Interpreters generally work on a per diem basis, although some Spanish interpreters are employed full time. Full-time Court Interpreters must have a high school diploma or the equivalent, bilingual proficiency in English and Spanish, and they must pass the Court Interpreter exam
Court Officer Role in Courtroom:
COURT OFFICERS perform duties related to maintaining order and providing security in court buildings, including in courtrooms. The job is a blend of security work, public relations, law enforcement, prisoner management and clerical duties. Court Officers are peace officers who are required to wear uniforms, and may be authorized to carry firearms.
Court Officers must be at least 18 years of age, have a high school diploma or its equivalent, pass the Court Officer exam, and be legally eligible to carry a firearm.
Court Officers work in the courts of New York City (Manhattan, Brooklyn, Queens, Bronx and Staten Island) and in Nassau, Suffolk, Dutchess, Orange, Putnam, Rockland, Westchester, Schenectady and Saratoga Counties. They may also accompany judges when the judges travel.
Court Reporter Role in Courtroom:
COURT REPORTERS are responsible for recording and transcribing testimony at formal and informal court proceedings, including trials, hearings, conferences and arraignments. As a part of their duties, Court Reporters are required to mark and record evidence, prepare transcripts, and organize and maintain transcripts and notes.

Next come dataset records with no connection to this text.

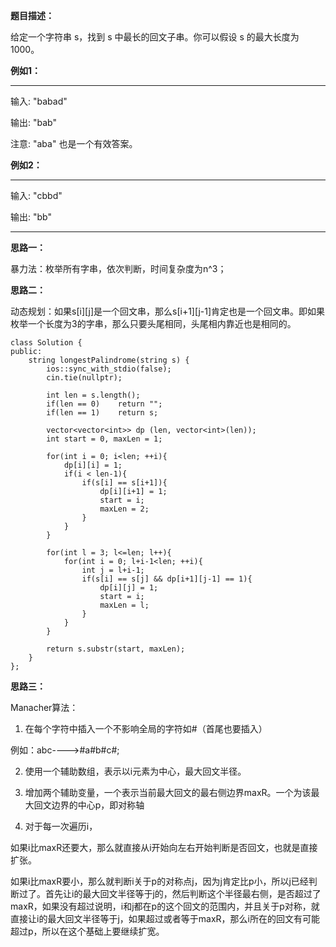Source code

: **题目描述：**

给定一个字符串 s，找到 s 中最长的回文子串。你可以假设 s 的最大长度为 1000。

**例如1：**
- - -
输入: "babad"

输出: "bab"

注意: "aba" 也是一个有效答案。

**例如2：**
- - -
输入: "cbbd"

输出: "bb"
- - -
**思路一：**

暴力法：枚举所有字串，依次判断，时间复杂度为n^3；

**思路二：**

动态规划：如果s[i][j]是一个回文串，那么s[i+1][j-1]肯定也是一个回文串。即如果枚举一个长度为3的字串，那么只要头尾相同，头尾相内靠近也是相同的。
```
class Solution {
public:
    string longestPalindrome(string s) {
        ios::sync_with_stdio(false);
        cin.tie(nullptr);
        
        int len = s.length();
        if(len == 0)    return "";
        if(len == 1)    return s;
        
        vector<vector<int>> dp (len, vector<int>(len));
        int start = 0, maxLen = 1;
        
        for(int i = 0; i<len; ++i){
            dp[i][i] = 1;
            if(i < len-1){
                if(s[i] == s[i+1]){
                    dp[i][i+1] = 1;
                    start = i;
                    maxLen = 2;
                }
            }
        }
        
        for(int l = 3; l<=len; l++){
            for(int i = 0; l+i-1<len; ++i){
                int j = l+i-1;
                if(s[i] == s[j] && dp[i+1][j-1] == 1){
                    dp[i][j] = 1;
                    start = i;
                    maxLen = l;
                }
            }
        }
        
        return s.substr(start, maxLen);
    }
};
```
**思路三：**

Manacher算法：
1. 在每个字符中插入一个不影响全局的字符如#（首尾也要插入）

例如：abc---->#a#b#c#;

2. 使用一个辅助数组，表示以i元素为中心，最大回文半径。

3. 增加两个辅助变量，一个表示当前最大回文的最右侧边界maxR。一个为该最大回文边界的中心p，即对称轴

4. 对于每一次遍历i，
 
如果i比maxR还要大，那么就直接从i开始向左右开始判断是否回文，也就是直接扩张。
 
如果i比maxR要小，那么就判断i关于p的对称点j，因为j肯定比p小，所以j已经判断过了。首先让i的最大回文半径等于j的，然后判断这个半径最右侧，是否超过了maxR，如果没有超过说明，i和j都在p的这个回文的范围内，并且关于p对称，就直接让i的最大回文半径等于j，如果超过或者等于maxR，那么i所在的回文有可能超过p，所以在这个基础上要继续扩宽。
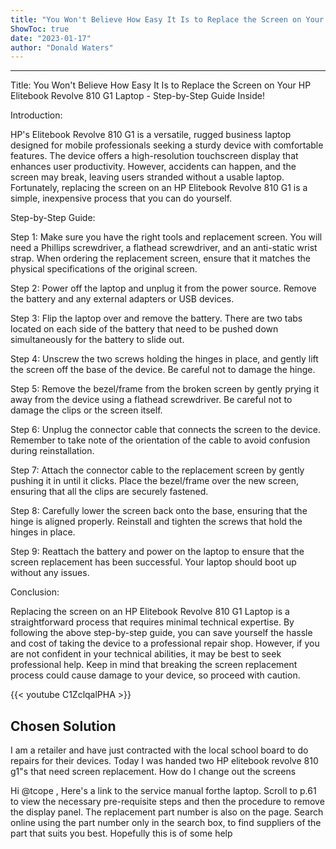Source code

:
 ```yaml
---
title: "You Won't Believe How Easy It Is to Replace the Screen on Your HP Elitebook Revolve 810 G1 Laptop - Step-by-Step Guide Inside!"
ShowToc: true 
date: "2023-01-17"
author: "Donald Waters"
---
```

*****
Title: You Won't Believe How Easy It Is to Replace the Screen on Your HP Elitebook Revolve 810 G1 Laptop - Step-by-Step Guide Inside!

Introduction:

HP's Elitebook Revolve 810 G1 is a versatile, rugged business laptop designed for mobile professionals seeking a sturdy device with comfortable features. The device offers a high-resolution touchscreen display that enhances user productivity. However, accidents can happen, and the screen may break, leaving users stranded without a usable laptop. Fortunately, replacing the screen on an HP Elitebook Revolve 810 G1 is a simple, inexpensive process that you can do yourself.

Step-by-Step Guide:

Step 1: Make sure you have the right tools and replacement screen. You will need a Phillips screwdriver, a flathead screwdriver, and an anti-static wrist strap. When ordering the replacement screen, ensure that it matches the physical specifications of the original screen.

Step 2: Power off the laptop and unplug it from the power source. Remove the battery and any external adapters or USB devices.

Step 3: Flip the laptop over and remove the battery. There are two tabs located on each side of the battery that need to be pushed down simultaneously for the battery to slide out.

Step 4: Unscrew the two screws holding the hinges in place, and gently lift the screen off the base of the device. Be careful not to damage the hinge.

Step 5: Remove the bezel/frame from the broken screen by gently prying it away from the device using a flathead screwdriver. Be careful not to damage the clips or the screen itself.

Step 6: Unplug the connector cable that connects the screen to the device. Remember to take note of the orientation of the cable to avoid confusion during reinstallation.

Step 7: Attach the connector cable to the replacement screen by gently pushing it in until it clicks. Place the bezel/frame over the new screen, ensuring that all the clips are securely fastened.

Step 8: Carefully lower the screen back onto the base, ensuring that the hinge is aligned properly. Reinstall and tighten the screws that hold the hinges in place.

Step 9: Reattach the battery and power on the laptop to ensure that the screen replacement has been successful. Your laptop should boot up without any issues.

Conclusion:

Replacing the screen on an HP Elitebook Revolve 810 G1 Laptop is a straightforward process that requires minimal technical expertise. By following the above step-by-step guide, you can save yourself the hassle and cost of taking the device to a professional repair shop. However, if you are not confident in your technical abilities, it may be best to seek professional help. Keep in mind that breaking the screen replacement process could cause damage to your device, so proceed with caution.

{{< youtube C1ZclqalPHA >}} 



## Chosen Solution
 I am a retailer and have just contracted with the local school board to do repairs for their devices.  Today I was handed two HP elitebook revolve 810 g1"s that need screen replacement.  How do I change out the screens

 Hi @tcope ,
Here's a link to the service manual forthe laptop.
Scroll to p.61 to view the necessary pre-requisite steps and then the procedure to remove the display panel.
The replacement part number is also on the page.
Search online using the part number only in the search box, to find suppliers of the part that suits you best.
Hopefully this is of some help




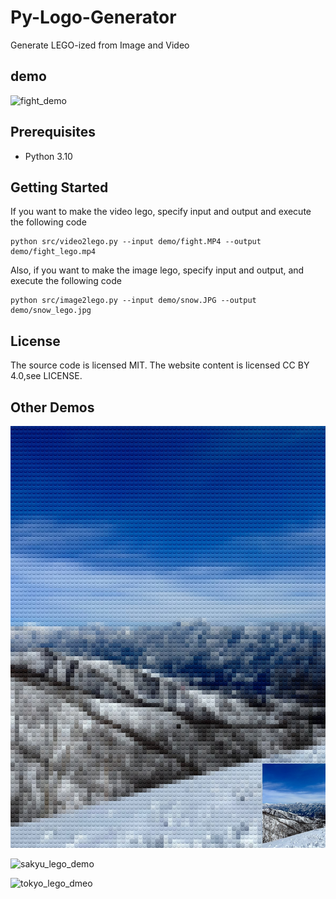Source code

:# Py-Logo-Generator
Generate LEGO-ized from Image and Video

## demo
![fight_demo](data/fight_lego.gif)

## Prerequisites

- Python 3.10

## Getting Started

If you want to make the video lego, specify input and output and execute the following code
```
python src/video2lego.py --input demo/fight.MP4 --output demo/fight_lego.mp4
```

Also, if you want to make the image lego, specify input and output, and execute the following code
```
python src/image2lego.py --input demo/snow.JPG --output demo/snow_lego.jpg
```

## License
The source code is licensed MIT. The website content is licensed CC BY 4.0,see LICENSE.

## Other Demos

![snow_lego_demo](demo/snow_lego.jpg)

![sakyu_lego_demo](demo/sakyu_lego.jpg)

![tokyo_lego_dmeo](demo/tokyo_lego.jpg)
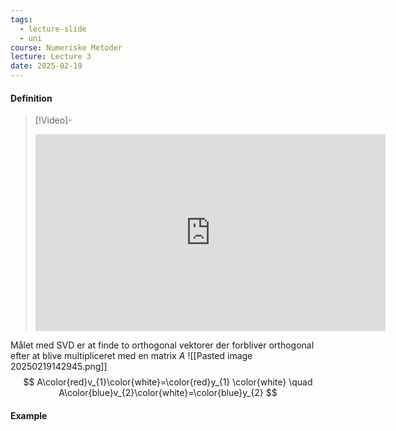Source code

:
 ```yaml
---
tags:
  - lecture-slide
  - uni
course: Numeriske Metoder
lecture: Lecture 3
date: 2025-02-19
---
```


#### Definition

> [!Video]-
> <iframe width="560" height="315" src="https://www.youtube.com/embed/CpD9XlTu3ys?si=sMX8PJNWB479ecR6" title="YouTube video player" frameborder="0" allow="accelerometer; autoplay; clipboard-write; encrypted-media; gyroscope; picture-in-picture; web-share" referrerpolicy="strict-origin-when-cross-origin" allowfullscreen></iframe>

Målet med SVD er at finde to orthogonal vektorer der forbliver orthogonal efter at blive multipliceret med en matrix $A$ 
![[Pasted image 20250219142945.png]]
$$
A\color{red}v_{1}\color{white}=\color{red}y_{1} \color{white}
\quad 
A\color{blue}v_{2}\color{white}=\color{blue}y_{2}
$$


#### Example
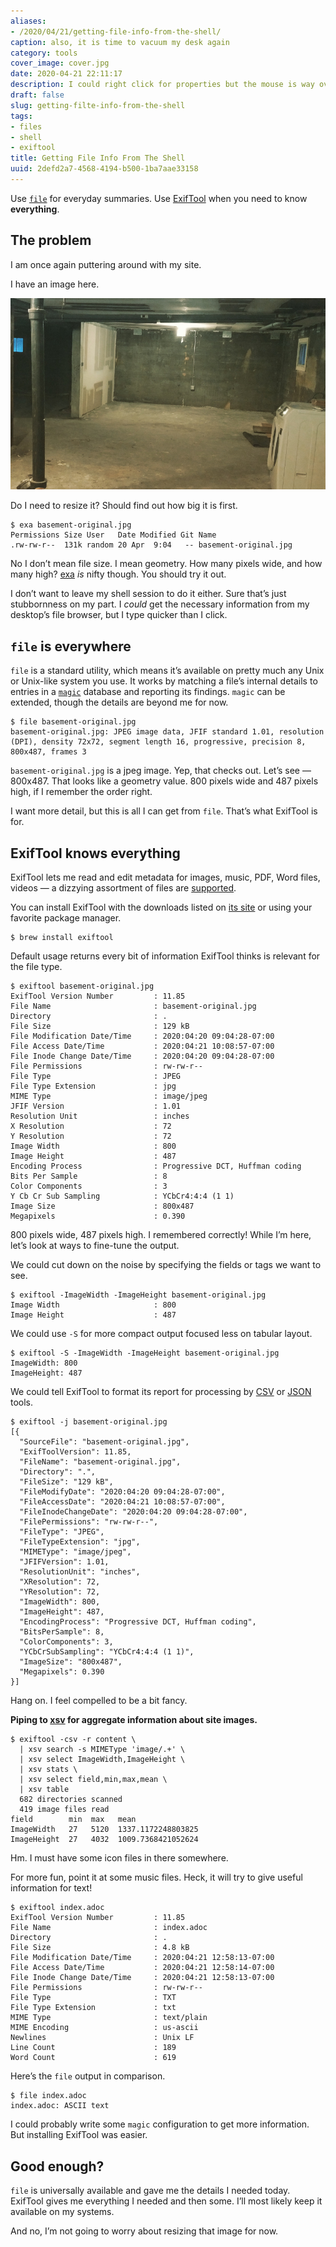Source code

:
 ```yaml
---
aliases:
- /2020/04/21/getting-file-info-from-the-shell/
caption: also, it is time to vacuum my desk again
category: tools
cover_image: cover.jpg
date: 2020-04-21 22:11:17
description: I could right click for properties but the mouse is way over there
draft: false
slug: getting-filte-info-from-the-shell
tags:
- files
- shell
- exiftool
title: Getting File Info From The Shell
uuid: 2defd2a7-4568-4194-b500-1ba7aae33158
---
```


Use [`file`](https://en.wikipedia.org/wiki/File_(command)) for everyday
summaries. Use [ExifTool](https://exiftool.org/) when you need to know
**everything**.

The problem
-----------

I am once again puttering around with my site.

I have an image here.

![grubby scary basement](basement-original.jpg
  "I occupied this basement [a few years ago](/post/2017/03/geekish-update/)")

Do I need to resize it? Should find out how big it is first.

    $ exa basement-original.jpg
    Permissions Size User   Date Modified Git Name
    .rw-rw-r--  131k random 20 Apr  9:04   -- basement-original.jpg

No I don’t mean file size. I mean geometry. How many pixels wide, and
how many high? [exa](https://the.exa.website/) *is* nifty though. You
should try it out.

I don’t want to leave my shell session to do it either. Sure that’s just
stubbornness on my part. I *could* get the necessary information from my
desktop’s file browser, but I type quicker than I click.

## `file` is everywhere

`file` is a standard utility, which means it’s available on pretty much
any Unix or Unix-like system you use. It works by matching a file’s
internal details to entries in a
[`magic`](https://linux.die.net/man/5/magic) database and reporting its
findings. `magic` can be extended, though the details are beyond me for
now.

    $ file basement-original.jpg
    basement-original.jpg: JPEG image data, JFIF standard 1.01, resolution (DPI), density 72x72, segment length 16, progressive, precision 8, 800x487, frames 3

`basement-original.jpg` is a jpeg image. Yep, that checks out. Let’s
see — 800x487. That looks like a geometry value. 800 pixels wide and 487
pixels high, if I remember the order right.

I want more detail, but this is all I can get from `file`. That’s what
ExifTool is for.

## ExifTool knows everything

ExifTool lets me read and edit metadata for images, music, PDF, Word
files, videos — a dizzying assortment of files are
[supported](https://exiftool.org/#supported).

You can install ExifTool with the downloads listed on [its
site](https://exiftool.org/) or using your favorite package manager.

    $ brew install exiftool

Default usage returns every bit of information ExifTool thinks is
relevant for the file type.

    $ exiftool basement-original.jpg
    ExifTool Version Number         : 11.85
    File Name                       : basement-original.jpg
    Directory                       : .
    File Size                       : 129 kB
    File Modification Date/Time     : 2020:04:20 09:04:28-07:00
    File Access Date/Time           : 2020:04:21 10:08:57-07:00
    File Inode Change Date/Time     : 2020:04:20 09:04:28-07:00
    File Permissions                : rw-rw-r--
    File Type                       : JPEG
    File Type Extension             : jpg
    MIME Type                       : image/jpeg
    JFIF Version                    : 1.01
    Resolution Unit                 : inches
    X Resolution                    : 72
    Y Resolution                    : 72
    Image Width                     : 800
    Image Height                    : 487
    Encoding Process                : Progressive DCT, Huffman coding
    Bits Per Sample                 : 8
    Color Components                : 3
    Y Cb Cr Sub Sampling            : YCbCr4:4:4 (1 1)
    Image Size                      : 800x487
    Megapixels                      : 0.390

800 pixels wide, 487 pixels high. I remembered correctly! While I’m
here, let’s look at ways to fine-tune the output.

We could cut down on the noise by specifying the fields or tags we want
to see.

    $ exiftool -ImageWidth -ImageHeight basement-original.jpg
    Image Width                     : 800
    Image Height                    : 487

We could use `-S` for more compact output focused less on tabular
layout.

    $ exiftool -S -ImageWidth -ImageHeight basement-original.jpg
    ImageWidth: 800
    ImageHeight: 487

We could tell ExifTool to format its report for processing by
[CSV](https://github.com/secretGeek/awesomecsv) or
[JSON](https://github.com/burningtree/awesome-json) tools.

    $ exiftool -j basement-original.jpg
    [{
      "SourceFile": "basement-original.jpg",
      "ExifToolVersion": 11.85,
      "FileName": "basement-original.jpg",
      "Directory": ".",
      "FileSize": "129 kB",
      "FileModifyDate": "2020:04:20 09:04:28-07:00",
      "FileAccessDate": "2020:04:21 10:08:57-07:00",
      "FileInodeChangeDate": "2020:04:20 09:04:28-07:00",
      "FilePermissions": "rw-rw-r--",
      "FileType": "JPEG",
      "FileTypeExtension": "jpg",
      "MIMEType": "image/jpeg",
      "JFIFVersion": 1.01,
      "ResolutionUnit": "inches",
      "XResolution": 72,
      "YResolution": 72,
      "ImageWidth": 800,
      "ImageHeight": 487,
      "EncodingProcess": "Progressive DCT, Huffman coding",
      "BitsPerSample": 8,
      "ColorComponents": 3,
      "YCbCrSubSampling": "YCbCr4:4:4 (1 1)",
      "ImageSize": "800x487",
      "Megapixels": 0.390
    }]

Hang on. I feel compelled to be a bit fancy.

**Piping to [xsv](https://github.com/BurntSushi/xsv) for aggregate information about site images.**

    $ exiftool -csv -r content \
      | xsv search -s MIMEType 'image/.+' \
      | xsv select ImageWidth,ImageHeight \
      | xsv stats \
      | xsv select field,min,max,mean \
      | xsv table
      682 directories scanned
      419 image files read
    field        min  max   mean
    ImageWidth   27   5120  1337.1172248803825
    ImageHeight  27   4032  1009.7368421052624

Hm. I must have some icon files in there somewhere.

For more fun, point it at some music files. Heck, it will try to give
useful information for text!

    $ exiftool index.adoc
    ExifTool Version Number         : 11.85
    File Name                       : index.adoc
    Directory                       : .
    File Size                       : 4.8 kB
    File Modification Date/Time     : 2020:04:21 12:58:13-07:00
    File Access Date/Time           : 2020:04:21 12:58:14-07:00
    File Inode Change Date/Time     : 2020:04:21 12:58:13-07:00
    File Permissions                : rw-rw-r--
    File Type                       : TXT
    File Type Extension             : txt
    MIME Type                       : text/plain
    MIME Encoding                   : us-ascii
    Newlines                        : Unix LF
    Line Count                      : 189
    Word Count                      : 619

Here’s the `file` output in comparison.

    $ file index.adoc
    index.adoc: ASCII text

I could probably write some `magic` configuration to get more
information. But installing ExifTool was easier.

## Good enough?

`file` is universally available and gave me the details I needed today.
ExifTool gives me everything I needed and then some. I’ll most likely
keep it available on my systems.

And no, I’m not going to worry about resizing that image for now.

Court Reporters must have a high school diploma or its equivalent and three years of recent general verbatim reporting experience; or they must have completed a course in court reporting and have two years of full-time general verbatim reporting experience. Either way, Court Reporters must pass the Court Reporter Exam with a score that renders them eligible for appointment.
Witnesses Role in Courtroom:
Witnesses provide testimony, under oath, as to what they have seen, heard or otherwise observed regarding the case. Witnesses are examined and cross-examined by the attorneys and may be questioned by the judge
Judge Role in Courtroom:
JUDGES preside over the courtroom, decide issues of law, and ensure that justice is served. There are various types of judges in New York State, and they are either elected or appointed to their positions, depending on the level of court involved.
The qualifications for judges also vary depending on the level of court involved, but generally, judges, other than town and village justices, must have at least five years of experience after being admitted to the bar
Prosecutor Role in Courtroom:
PROSECUTORS are attorneys that work for the district attorneys office and represent the interests of all of the people of the State. The prosecutor attempts to prove beyond a reasonable doubt that the defendant is guilty of the crime charged. The prosecutor proves the case by introducing evidence to show that the defendant actually committed the crime.
Defense Attorney Role in Courtroom:
DEFENSE ATTORNEYS represent the defendants. The defense attorney attempts to prove that the defendant is not guilty. Every criminal defendant is entitled to a defense attorney because the defendant is considered innocent until proven guilty
Juror Role in Courtroom:
JURORS are a group of several people selected by the attorneys to decide issues of fact in a case. Jurors must pay close attention to the evidence presented by both sides and decide on a verdict, which is the decision of whether the defendant is guilty or not guilty
Defendant Role in Courtroom:
In a civil matter, the defendant is the party who is being sued. In a criminal case, the defendant has been charged with a crime.